## INPUT FOR THIS TASK
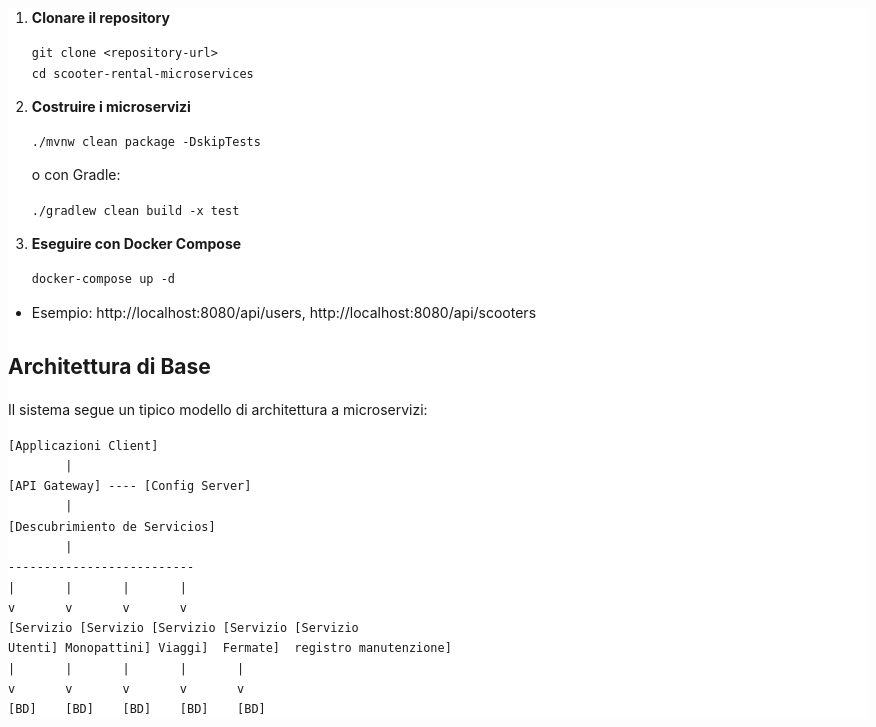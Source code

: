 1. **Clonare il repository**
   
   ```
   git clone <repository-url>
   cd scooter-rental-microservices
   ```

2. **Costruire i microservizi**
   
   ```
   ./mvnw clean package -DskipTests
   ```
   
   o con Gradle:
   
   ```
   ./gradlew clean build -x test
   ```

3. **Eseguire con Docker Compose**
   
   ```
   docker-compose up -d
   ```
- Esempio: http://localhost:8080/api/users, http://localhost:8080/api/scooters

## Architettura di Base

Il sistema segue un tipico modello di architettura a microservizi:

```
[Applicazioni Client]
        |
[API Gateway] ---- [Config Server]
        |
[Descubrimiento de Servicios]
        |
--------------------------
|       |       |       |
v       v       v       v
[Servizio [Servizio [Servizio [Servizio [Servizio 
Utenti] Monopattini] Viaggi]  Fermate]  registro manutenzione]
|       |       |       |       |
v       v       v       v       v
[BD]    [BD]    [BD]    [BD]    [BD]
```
==
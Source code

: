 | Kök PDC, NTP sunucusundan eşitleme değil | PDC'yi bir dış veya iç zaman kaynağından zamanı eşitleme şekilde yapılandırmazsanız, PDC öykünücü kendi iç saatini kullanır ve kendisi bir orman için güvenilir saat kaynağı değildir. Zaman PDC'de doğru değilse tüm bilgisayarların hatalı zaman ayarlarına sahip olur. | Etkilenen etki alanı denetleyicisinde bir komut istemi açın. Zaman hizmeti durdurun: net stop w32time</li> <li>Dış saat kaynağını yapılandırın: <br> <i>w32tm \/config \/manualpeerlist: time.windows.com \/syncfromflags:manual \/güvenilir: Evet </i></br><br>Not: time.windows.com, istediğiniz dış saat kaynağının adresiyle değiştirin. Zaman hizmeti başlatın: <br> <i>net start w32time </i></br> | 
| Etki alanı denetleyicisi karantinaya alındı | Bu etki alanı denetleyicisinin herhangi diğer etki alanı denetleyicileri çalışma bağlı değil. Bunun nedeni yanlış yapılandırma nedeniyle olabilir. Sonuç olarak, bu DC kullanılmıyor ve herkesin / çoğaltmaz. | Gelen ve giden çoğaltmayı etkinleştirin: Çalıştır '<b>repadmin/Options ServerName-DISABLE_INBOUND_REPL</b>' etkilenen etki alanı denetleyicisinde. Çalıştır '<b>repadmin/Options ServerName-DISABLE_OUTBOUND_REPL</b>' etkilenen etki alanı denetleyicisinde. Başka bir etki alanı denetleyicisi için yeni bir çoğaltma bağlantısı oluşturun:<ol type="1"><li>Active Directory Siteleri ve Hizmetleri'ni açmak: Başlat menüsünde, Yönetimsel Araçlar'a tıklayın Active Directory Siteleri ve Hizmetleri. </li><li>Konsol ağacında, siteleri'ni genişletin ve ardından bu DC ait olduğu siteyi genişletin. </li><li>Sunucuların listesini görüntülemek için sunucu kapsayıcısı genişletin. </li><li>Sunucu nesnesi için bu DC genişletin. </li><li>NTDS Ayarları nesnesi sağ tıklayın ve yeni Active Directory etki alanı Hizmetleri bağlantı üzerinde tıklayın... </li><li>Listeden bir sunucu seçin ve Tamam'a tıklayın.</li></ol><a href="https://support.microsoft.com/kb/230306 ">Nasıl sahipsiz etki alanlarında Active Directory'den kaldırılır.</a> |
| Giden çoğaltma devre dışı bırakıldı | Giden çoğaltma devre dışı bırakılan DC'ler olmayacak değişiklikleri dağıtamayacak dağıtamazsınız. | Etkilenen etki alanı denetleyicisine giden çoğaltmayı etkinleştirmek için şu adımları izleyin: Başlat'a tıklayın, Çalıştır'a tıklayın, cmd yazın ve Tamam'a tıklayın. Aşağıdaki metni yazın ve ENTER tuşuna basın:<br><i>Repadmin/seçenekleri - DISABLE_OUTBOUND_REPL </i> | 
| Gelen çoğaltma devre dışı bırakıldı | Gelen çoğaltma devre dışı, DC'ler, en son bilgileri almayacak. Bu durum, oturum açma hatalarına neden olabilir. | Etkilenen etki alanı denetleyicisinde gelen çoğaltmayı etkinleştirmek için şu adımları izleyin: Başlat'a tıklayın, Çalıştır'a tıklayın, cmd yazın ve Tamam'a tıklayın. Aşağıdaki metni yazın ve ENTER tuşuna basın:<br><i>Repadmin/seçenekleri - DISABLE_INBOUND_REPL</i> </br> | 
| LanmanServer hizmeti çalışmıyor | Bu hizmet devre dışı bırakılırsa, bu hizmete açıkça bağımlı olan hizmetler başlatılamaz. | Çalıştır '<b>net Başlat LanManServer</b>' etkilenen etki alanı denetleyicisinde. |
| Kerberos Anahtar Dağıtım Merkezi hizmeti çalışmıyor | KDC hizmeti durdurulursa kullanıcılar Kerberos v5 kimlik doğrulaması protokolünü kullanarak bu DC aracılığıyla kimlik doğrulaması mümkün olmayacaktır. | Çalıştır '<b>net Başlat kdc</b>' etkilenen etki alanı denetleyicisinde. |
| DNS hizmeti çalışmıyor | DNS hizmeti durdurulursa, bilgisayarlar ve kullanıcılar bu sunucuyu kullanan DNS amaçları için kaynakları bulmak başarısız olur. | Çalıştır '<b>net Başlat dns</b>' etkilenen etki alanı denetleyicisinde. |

## AIM OF THE EXERCISE
Identify each line of the material where the word "repository" shows up, and copy it.

## EXPECTED ANSWER
: 1. **Clonare il repository**
   git clone <repository-url>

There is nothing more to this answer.